Exercise brief → Lower down are entries containing pictures. Copy exactly, without those pictures, the lines from the line with "- The .h header" through the line with "The purpose of".

[Dataset excerpts]
/---
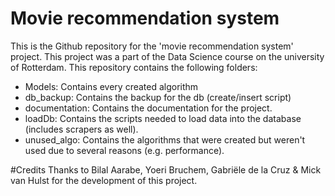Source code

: # Movie recommendation system
This is the Github repository for the 'movie recommendation system' project. This project was a part of the Data Science course on the university of Rotterdam. 
This repository contains the following folders:
- Models: Contains every created algorithm
- db_backup: Contains the backup for the db (create/insert script)
- documentation: Contains the documentation for the project.
- loadDb: Contains the scripts needed to load data into the 
database (includes scrapers as well).
- unused_algo: Contains the algorithms that were created but weren't
used due to several reasons (e.g. performance).

#Credits
Thanks to Bilal Aarabe, Yoeri Bruchem, Gabriële de la Cruz & Mick van Hulst for the development of this project. 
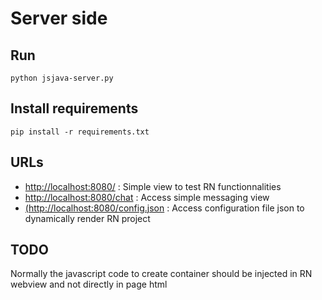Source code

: # Server side

## Run

    python jsjava-server.py

## Install requirements

    pip install -r requirements.txt
    
## URLs

* [http://localhost:8080/](http://localhost:8080/) : Simple view to test RN functionnalities
* [http://localhost:8080/chat](http://localhost:8080/chat) : Access simple messaging view
* [(http://localhost:8080/config.json](http://localhost:8080/config.json) : Access configuration file json to dynamically render RN project

## TODO
Normally the javascript code to create container should be injected in RN webview and not directly in page html

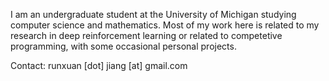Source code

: I am an undergraduate student at the University of Michigan studying computer science and mathematics. Most of my work here is related to my research in deep reinforcement learning or related to competetive programming, with some occasional personal projects.

Contact: runxuan [dot] jiang [at] gmail.com
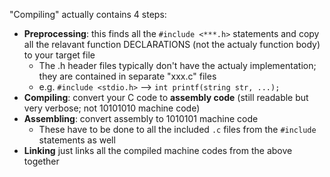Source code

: "Compiling" actually contains 4 steps:

- **Preprocessing**: this finds all the `#include <***.h>` statements and copy all the relavant function DECLARATIONS (not the actualy function body) to your target file
  - The .h header files typically don't have the actualy implementation; they are contained in separate "xxx.c" files
  - e.g. `#include <stdio.h>` --> `int printf(string str, ...);`
- **Compiling**: convert your C code to **assembly code** (still readable but very verbose; not 10101010 machine code)
- **Assembling**: convert assembly to 1010101 machine code
  - These have to be done to all the included `.c` files from the `#include` statements as well
- **Linking** just links all the compiled machine codes from the above together
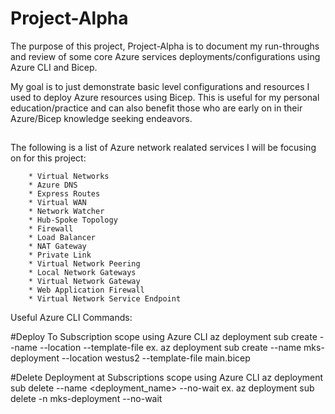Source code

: # Project-Alpha

The purpose of this project, Project-Alpha is to document my run-throughs and review of some core Azure services deployments/configurations using Azure CLI and Bicep.

My goal is to just demonstrate basic level configurations and resources I used to deploy Azure resources using Bicep. This is useful for my personal education/practice and can also benefit those who are early on in their Azure/Bicep knowledge seeking endeavors.

## 
The following is a list of Azure network realated services I will be focusing on for this project:

        * Virtual Networks
        * Azure DNS
        * Express Routes
        * Virtual WAN
        * Network Watcher
        * Hub-Spoke Topology
        * Firewall
        * Load Balancer
        * NAT Gateway
        * Private Link
        * Virtual Network Peering
        * Local Network Gateways
        * Virtual Network Gateway
        * Web Application Firewall
        * Virtual Network Service Endpoint


Useful Azure CLI Commands:

#Deploy To Subscription scope using Azure CLI
az deployment sub create --name <name> --location <location> --template-file <path-to-bicep>
ex. az deployment sub create --name mks-deployment --location westus2 --template-file main.bicep

#Delete Deployment at Subscriptions scope using Azure CLI
az deployment sub delete --name  <deployment_name> --no-wait
ex. az deployment sub delete -n mks-deployment --no-wait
\---
Response box →
  - The .h header files typically don't have the actualy implementation; they are contained in separate "xxx.c" files
  - e.g. `#include <stdio.h>` --> `int printf(string str, ...);`
- **Compiling**: convert your C code to **assembly code** (still readable but very verbose; not 10101010 machine code)
- **Assembling**: convert assembly to 1010101 machine code
  - These have to be done to all the included `.c` files from the `#include` statements as well
- **Linking** just links all the compiled machine codes from the above together
Source code

: # Project-Alpha

The purpose of this project, Project-Alpha is to document my run-throughs and review of some core Azure services deployments/configurations using Azure CLI and Bicep.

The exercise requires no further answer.